* _ACTION ITEM_
A copy is needed of each line in the records that has the word "successful".

BEGIN DATA SHOWN

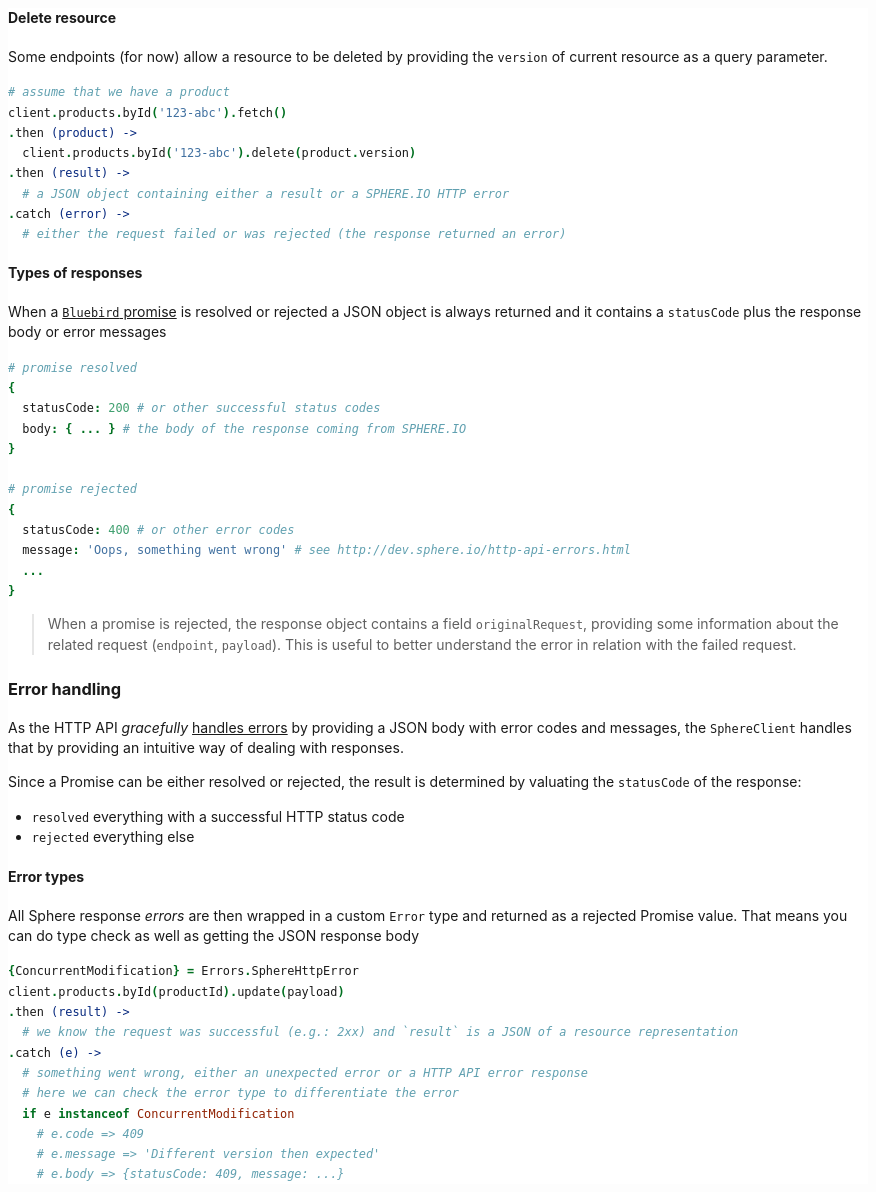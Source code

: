 #### Delete resource
Some endpoints (for now) allow a resource to be deleted by providing the `version` of current resource as a query parameter.

```coffeescript
# assume that we have a product
client.products.byId('123-abc').fetch()
.then (product) ->
  client.products.byId('123-abc').delete(product.version)
.then (result) ->
  # a JSON object containing either a result or a SPHERE.IO HTTP error
.catch (error) ->
  # either the request failed or was rejected (the response returned an error)
```

#### Types of responses
When a [`Bluebird` promise](https://github.com/petkaantonov/bluebird) is resolved or rejected a JSON object is always returned and it contains a `statusCode` plus the response body or error messages

```coffeescript
# promise resolved
{
  statusCode: 200 # or other successful status codes
  body: { ... } # the body of the response coming from SPHERE.IO
}

# promise rejected
{
  statusCode: 400 # or other error codes
  message: 'Oops, something went wrong' # see http://dev.sphere.io/http-api-errors.html
  ...
}
```

> When a promise is rejected, the response object contains a field `originalRequest`, providing some information about the related request (`endpoint`, `payload`). This is useful to better understand the error in relation with the failed request.

### Error handling
As the HTTP API _gracefully_ [handles errors](CONNECT#error-handling) by providing a JSON body with error codes and messages, the `SphereClient` handles that by providing an intuitive way of dealing with responses.

Since a Promise can be either resolved or rejected, the result is determined by valuating the `statusCode` of the response:
- `resolved` everything with a successful HTTP status code
- `rejected` everything else

#### Error types
All Sphere response _errors_ are then wrapped in a custom `Error` type and returned as a rejected Promise value.
That means you can do type check as well as getting the JSON response body

```coffeescript
{ConcurrentModification} = Errors.SphereHttpError
client.products.byId(productId).update(payload)
.then (result) ->
  # we know the request was successful (e.g.: 2xx) and `result` is a JSON of a resource representation
.catch (e) ->
  # something went wrong, either an unexpected error or a HTTP API error response
  # here we can check the error type to differentiate the error
  if e instanceof ConcurrentModification
    # e.code => 409
    # e.message => 'Different version then expected'
    # e.body => {statusCode: 409, message: ...}
```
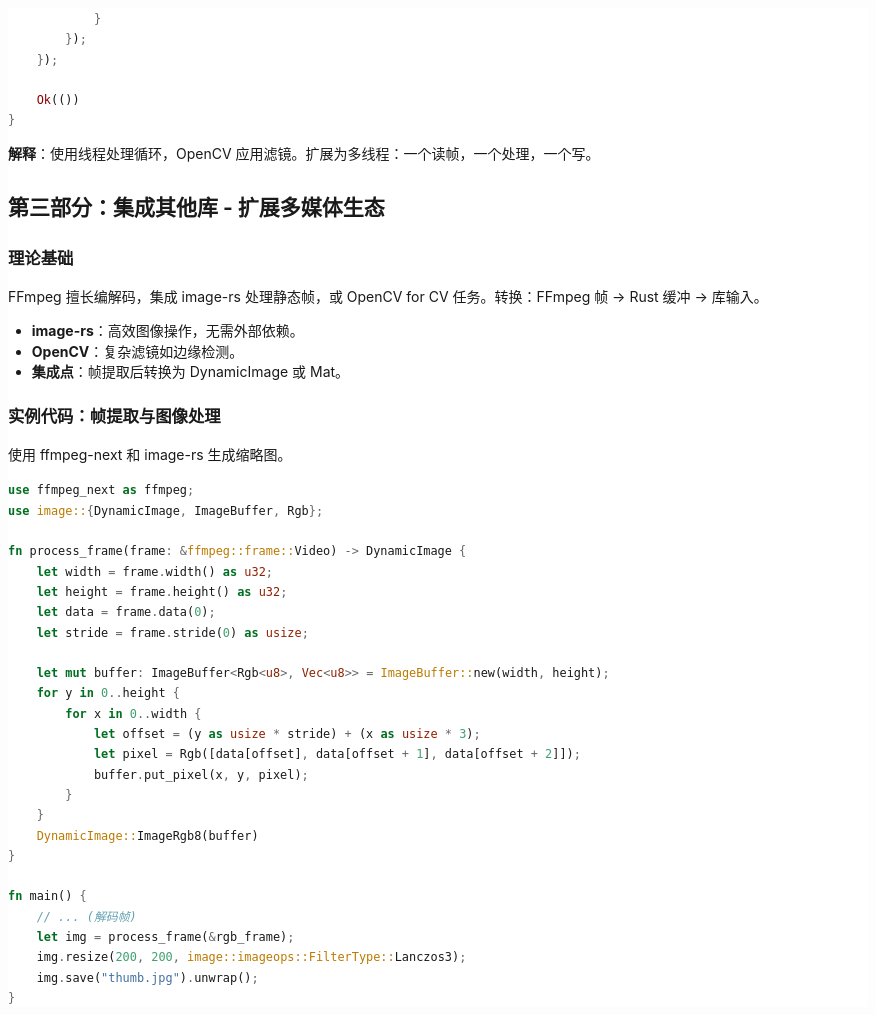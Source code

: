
 ```rust
            }
        });
    });

    Ok(())
}
```

**解释**：使用线程处理循环，OpenCV 应用滤镜。扩展为多线程：一个读帧，一个处理，一个写。

## 第三部分：集成其他库 - 扩展多媒体生态

### 理论基础

FFmpeg 擅长编解码，集成 image-rs 处理静态帧，或 OpenCV for CV 任务。转换：FFmpeg 帧 -> Rust 缓冲 -> 库输入。

- **image-rs**：高效图像操作，无需外部依赖。
- **OpenCV**：复杂滤镜如边缘检测。
- **集成点**：帧提取后转换为 DynamicImage 或 Mat。

### 实例代码：帧提取与图像处理

使用 ffmpeg-next 和 image-rs 生成缩略图。

```rust
use ffmpeg_next as ffmpeg;
use image::{DynamicImage, ImageBuffer, Rgb};

fn process_frame(frame: &ffmpeg::frame::Video) -> DynamicImage {
    let width = frame.width() as u32;
    let height = frame.height() as u32;
    let data = frame.data(0);
    let stride = frame.stride(0) as usize;

    let mut buffer: ImageBuffer<Rgb<u8>, Vec<u8>> = ImageBuffer::new(width, height);
    for y in 0..height {
        for x in 0..width {
            let offset = (y as usize * stride) + (x as usize * 3);
            let pixel = Rgb([data[offset], data[offset + 1], data[offset + 2]]);
            buffer.put_pixel(x, y, pixel);
        }
    }
    DynamicImage::ImageRgb8(buffer)
}

fn main() {
    // ... (解码帧)
    let img = process_frame(&rgb_frame);
    img.resize(200, 200, image::imageops::FilterType::Lanczos3);
    img.save("thumb.jpg").unwrap();
}
```
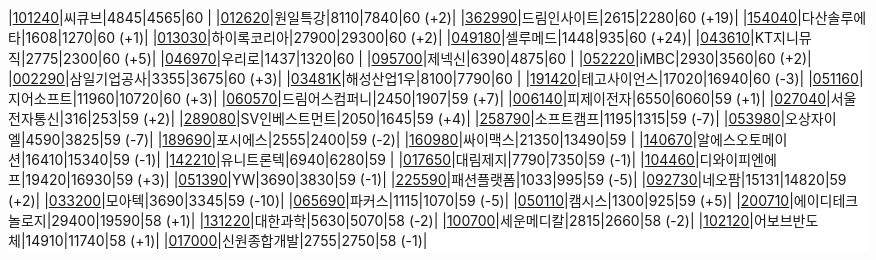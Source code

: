 |[101240](https://finance.daum.net/quotes/A101240)|씨큐브|4845|4565|60 |
|[012620](https://finance.daum.net/quotes/A012620)|원일특강|8110|7840|60 (+2)|
|[362990](https://finance.daum.net/quotes/A362990)|드림인사이트|2615|2280|60 (+19)|
|[154040](https://finance.daum.net/quotes/A154040)|다산솔루에타|1608|1270|60 (+1)|
|[013030](https://finance.daum.net/quotes/A013030)|하이록코리아|27900|29300|60 (+2)|
|[049180](https://finance.daum.net/quotes/A049180)|셀루메드|1448|935|60 (+24)|
|[043610](https://finance.daum.net/quotes/A043610)|KT지니뮤직|2775|2300|60 (+5)|
|[046970](https://finance.daum.net/quotes/A046970)|우리로|1437|1320|60 |
|[095700](https://finance.daum.net/quotes/A095700)|제넥신|6390|4875|60 |
|[052220](https://finance.daum.net/quotes/A052220)|iMBC|2930|3560|60 (+2)|
|[002290](https://finance.daum.net/quotes/A002290)|삼일기업공사|3355|3675|60 (+3)|
|[03481K](https://finance.daum.net/quotes/A03481K)|해성산업1우|8100|7790|60 |
|[191420](https://finance.daum.net/quotes/A191420)|테고사이언스|17020|16940|60 (-3)|
|[051160](https://finance.daum.net/quotes/A051160)|지어소프트|11960|10720|60 (+3)|
|[060570](https://finance.daum.net/quotes/A060570)|드림어스컴퍼니|2450|1907|59 (+7)|
|[006140](https://finance.daum.net/quotes/A006140)|피제이전자|6550|6060|59 (+1)|
|[027040](https://finance.daum.net/quotes/A027040)|서울전자통신|316|253|59 (+2)|
|[289080](https://finance.daum.net/quotes/A289080)|SV인베스트먼트|2050|1645|59 (+4)|
|[258790](https://finance.daum.net/quotes/A258790)|소프트캠프|1195|1315|59 (-7)|
|[053980](https://finance.daum.net/quotes/A053980)|오상자이엘|4590|3825|59 (-7)|
|[189690](https://finance.daum.net/quotes/A189690)|포시에스|2555|2400|59 (-2)|
|[160980](https://finance.daum.net/quotes/A160980)|싸이맥스|21350|13490|59 |
|[140670](https://finance.daum.net/quotes/A140670)|알에스오토메이션|16410|15340|59 (-1)|
|[142210](https://finance.daum.net/quotes/A142210)|유니트론텍|6940|6280|59 |
|[017650](https://finance.daum.net/quotes/A017650)|대림제지|7790|7350|59 (-1)|
|[104460](https://finance.daum.net/quotes/A104460)|디와이피엔에프|19420|16930|59 (+3)|
|[051390](https://finance.daum.net/quotes/A051390)|YW|3690|3830|59 (-1)|
|[225590](https://finance.daum.net/quotes/A225590)|패션플랫폼|1033|995|59 (-5)|
|[092730](https://finance.daum.net/quotes/A092730)|네오팜|15131|14820|59 (+2)|
|[033200](https://finance.daum.net/quotes/A033200)|모아텍|3690|3345|59 (-10)|
|[065690](https://finance.daum.net/quotes/A065690)|파커스|1115|1070|59 (-5)|
|[050110](https://finance.daum.net/quotes/A050110)|캠시스|1300|925|59 (+5)|
|[200710](https://finance.daum.net/quotes/A200710)|에이디테크놀로지|29400|19590|58 (+1)|
|[131220](https://finance.daum.net/quotes/A131220)|대한과학|5630|5070|58 (-2)|
|[100700](https://finance.daum.net/quotes/A100700)|세운메디칼|2815|2660|58 (-2)|
|[102120](https://finance.daum.net/quotes/A102120)|어보브반도체|14910|11740|58 (+1)|
|[017000](https://finance.daum.net/quotes/A017000)|신원종합개발|2755|2750|58 (-1)|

END DATA SHOWN

* _COMPLETED TASK_
  statusCode: 200 # or other successful status codes
- `resolved` everything with a successful HTTP status code
  # we know the request was successful (e.g.: 2xx) and `result` is a JSON of a resource representation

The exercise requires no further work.